Preparation of mesoporous crack-free Sb-SnO2 xerogels through ambient-pressure drying and its application as three-dimensional electrode

Abstract

Ambient-pressure-dried (APD) crack-free Sb-SnO2 xerogel has been developed through a facile sol-gel approach. Propylene oxide was added into the tin and antimony precursors to cause rapid formation of the wet gel, which was then modified with silica and dried under ambient pressure. A silica modification carried out by soaking the wet gel in TEOS/ethanol solution, in combination with solvent exchange, allowed to avoid the risky and costly supercritical drying (SCD) process. The silica possessed dual-functional effects during the synthesis process as surface silylation agent and underlying silica structure. FT-IR, SAXS, TEM, and nitrogen physisorption analysis revealed a favorable silica dispersion, outstanding specific surface area (254 m2 g−1), pore volume (0.52 cm3 g−1), and ideal pore size (8.75 nm) for the products. The key properties of the APD crack-free Sb-SnO2 xerogel were compared with that of SCD aerogel at the same synthesis conditions.
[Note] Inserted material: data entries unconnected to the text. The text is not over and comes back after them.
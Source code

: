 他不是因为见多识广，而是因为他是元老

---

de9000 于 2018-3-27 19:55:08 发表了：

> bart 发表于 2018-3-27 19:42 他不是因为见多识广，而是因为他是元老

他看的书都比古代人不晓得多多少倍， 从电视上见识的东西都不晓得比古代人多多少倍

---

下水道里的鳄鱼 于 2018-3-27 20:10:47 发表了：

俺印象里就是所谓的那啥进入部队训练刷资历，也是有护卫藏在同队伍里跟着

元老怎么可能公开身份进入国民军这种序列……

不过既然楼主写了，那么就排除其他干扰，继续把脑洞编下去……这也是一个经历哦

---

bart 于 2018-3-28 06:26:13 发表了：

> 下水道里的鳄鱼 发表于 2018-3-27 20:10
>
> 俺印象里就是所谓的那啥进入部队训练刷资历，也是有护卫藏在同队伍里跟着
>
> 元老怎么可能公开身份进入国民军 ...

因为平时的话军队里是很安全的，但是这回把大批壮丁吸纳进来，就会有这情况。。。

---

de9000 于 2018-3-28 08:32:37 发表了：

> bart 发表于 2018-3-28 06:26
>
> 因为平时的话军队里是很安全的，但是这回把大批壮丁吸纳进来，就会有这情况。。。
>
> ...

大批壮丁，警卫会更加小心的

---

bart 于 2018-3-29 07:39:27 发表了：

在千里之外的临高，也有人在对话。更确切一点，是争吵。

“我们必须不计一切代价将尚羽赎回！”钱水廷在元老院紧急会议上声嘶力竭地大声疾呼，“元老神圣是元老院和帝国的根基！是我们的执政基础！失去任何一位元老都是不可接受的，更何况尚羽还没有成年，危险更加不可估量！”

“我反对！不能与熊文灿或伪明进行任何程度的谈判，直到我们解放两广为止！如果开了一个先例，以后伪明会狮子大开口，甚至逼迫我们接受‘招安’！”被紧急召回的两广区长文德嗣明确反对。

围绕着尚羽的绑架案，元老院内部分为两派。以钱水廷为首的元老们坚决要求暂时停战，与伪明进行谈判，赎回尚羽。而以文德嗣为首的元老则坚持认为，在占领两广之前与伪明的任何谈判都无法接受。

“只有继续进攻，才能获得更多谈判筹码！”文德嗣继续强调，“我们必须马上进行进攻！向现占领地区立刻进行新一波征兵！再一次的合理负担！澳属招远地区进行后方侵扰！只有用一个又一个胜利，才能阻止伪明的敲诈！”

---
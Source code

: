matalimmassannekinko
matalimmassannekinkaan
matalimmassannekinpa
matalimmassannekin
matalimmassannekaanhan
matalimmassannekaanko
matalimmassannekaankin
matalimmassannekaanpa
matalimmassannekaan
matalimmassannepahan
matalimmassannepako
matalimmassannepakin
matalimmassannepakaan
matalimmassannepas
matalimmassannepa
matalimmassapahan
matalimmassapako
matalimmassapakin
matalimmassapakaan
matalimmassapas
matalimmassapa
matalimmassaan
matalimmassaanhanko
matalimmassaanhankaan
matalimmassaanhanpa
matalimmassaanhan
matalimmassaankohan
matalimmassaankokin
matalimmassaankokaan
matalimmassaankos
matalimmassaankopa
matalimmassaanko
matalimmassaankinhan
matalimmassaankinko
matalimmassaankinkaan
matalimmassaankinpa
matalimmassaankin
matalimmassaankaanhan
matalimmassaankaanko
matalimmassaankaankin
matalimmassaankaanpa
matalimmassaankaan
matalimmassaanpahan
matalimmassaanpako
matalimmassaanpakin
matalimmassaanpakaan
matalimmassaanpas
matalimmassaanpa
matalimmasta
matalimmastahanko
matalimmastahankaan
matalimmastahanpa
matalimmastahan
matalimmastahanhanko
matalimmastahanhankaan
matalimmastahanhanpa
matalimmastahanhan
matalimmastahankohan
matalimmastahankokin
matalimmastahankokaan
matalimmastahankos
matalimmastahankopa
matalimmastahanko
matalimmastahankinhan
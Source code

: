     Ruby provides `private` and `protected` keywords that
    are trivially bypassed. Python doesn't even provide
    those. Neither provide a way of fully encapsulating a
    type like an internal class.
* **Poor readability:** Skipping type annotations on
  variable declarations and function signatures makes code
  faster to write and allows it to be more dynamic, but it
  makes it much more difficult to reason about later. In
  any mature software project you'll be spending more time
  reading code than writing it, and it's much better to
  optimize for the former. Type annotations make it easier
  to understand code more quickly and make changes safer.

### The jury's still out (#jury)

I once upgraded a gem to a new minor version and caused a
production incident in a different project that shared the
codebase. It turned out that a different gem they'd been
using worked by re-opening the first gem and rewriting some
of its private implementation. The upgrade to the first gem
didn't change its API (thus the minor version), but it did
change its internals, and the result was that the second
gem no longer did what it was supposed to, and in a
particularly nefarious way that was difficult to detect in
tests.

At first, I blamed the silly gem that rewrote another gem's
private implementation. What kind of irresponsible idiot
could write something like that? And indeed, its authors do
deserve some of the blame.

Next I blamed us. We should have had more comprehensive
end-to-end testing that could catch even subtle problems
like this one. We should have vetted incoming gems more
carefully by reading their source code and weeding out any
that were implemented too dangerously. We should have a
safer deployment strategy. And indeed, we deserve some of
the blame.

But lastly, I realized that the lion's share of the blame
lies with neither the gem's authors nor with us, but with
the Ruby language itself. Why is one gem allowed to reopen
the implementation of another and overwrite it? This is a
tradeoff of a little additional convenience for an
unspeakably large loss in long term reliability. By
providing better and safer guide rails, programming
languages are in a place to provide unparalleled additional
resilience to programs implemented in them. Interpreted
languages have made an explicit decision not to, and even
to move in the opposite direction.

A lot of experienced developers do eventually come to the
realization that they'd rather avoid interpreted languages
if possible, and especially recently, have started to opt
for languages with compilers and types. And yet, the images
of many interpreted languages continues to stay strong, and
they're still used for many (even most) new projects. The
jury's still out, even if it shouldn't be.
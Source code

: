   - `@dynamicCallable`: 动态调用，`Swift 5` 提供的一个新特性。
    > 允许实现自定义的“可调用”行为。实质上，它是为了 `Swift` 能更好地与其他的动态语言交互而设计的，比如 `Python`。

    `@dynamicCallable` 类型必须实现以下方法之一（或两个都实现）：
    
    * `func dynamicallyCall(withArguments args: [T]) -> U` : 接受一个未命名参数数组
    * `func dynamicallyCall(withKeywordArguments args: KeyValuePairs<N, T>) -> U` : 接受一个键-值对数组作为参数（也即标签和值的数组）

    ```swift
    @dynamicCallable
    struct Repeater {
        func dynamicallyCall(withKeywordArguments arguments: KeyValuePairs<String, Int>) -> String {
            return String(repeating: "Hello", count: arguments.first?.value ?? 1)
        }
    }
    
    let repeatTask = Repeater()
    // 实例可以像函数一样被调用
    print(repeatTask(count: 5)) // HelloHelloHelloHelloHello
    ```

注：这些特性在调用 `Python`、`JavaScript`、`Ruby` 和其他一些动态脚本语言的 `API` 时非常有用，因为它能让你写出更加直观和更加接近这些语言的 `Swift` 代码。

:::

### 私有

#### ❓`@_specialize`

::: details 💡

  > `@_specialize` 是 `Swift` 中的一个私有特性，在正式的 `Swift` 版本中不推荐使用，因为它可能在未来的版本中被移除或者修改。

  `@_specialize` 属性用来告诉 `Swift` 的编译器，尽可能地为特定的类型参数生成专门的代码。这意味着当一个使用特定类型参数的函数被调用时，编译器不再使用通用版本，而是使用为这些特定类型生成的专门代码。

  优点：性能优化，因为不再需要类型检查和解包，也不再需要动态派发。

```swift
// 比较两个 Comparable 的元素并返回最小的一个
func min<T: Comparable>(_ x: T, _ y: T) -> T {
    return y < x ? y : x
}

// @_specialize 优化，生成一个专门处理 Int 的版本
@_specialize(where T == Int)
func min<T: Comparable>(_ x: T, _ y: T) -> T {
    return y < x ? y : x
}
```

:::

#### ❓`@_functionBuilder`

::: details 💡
Finally, the electrochemical behaviors of 3D electrochemical system filled with the as-synthesized materials as particle electrodes were investigated, which with regard to voltammetric charge and polarization impedance. Padding of the crack-free Sb-SnO2 xerogels yielded a voltammetric charge 2.99 times as large as that of conventional electrochemical system, and decreased the charge transfer resistance from 46.19 to 6.39 Ω, which realize intrinsically enhanced electrochemical performance for 3D electrochemical system.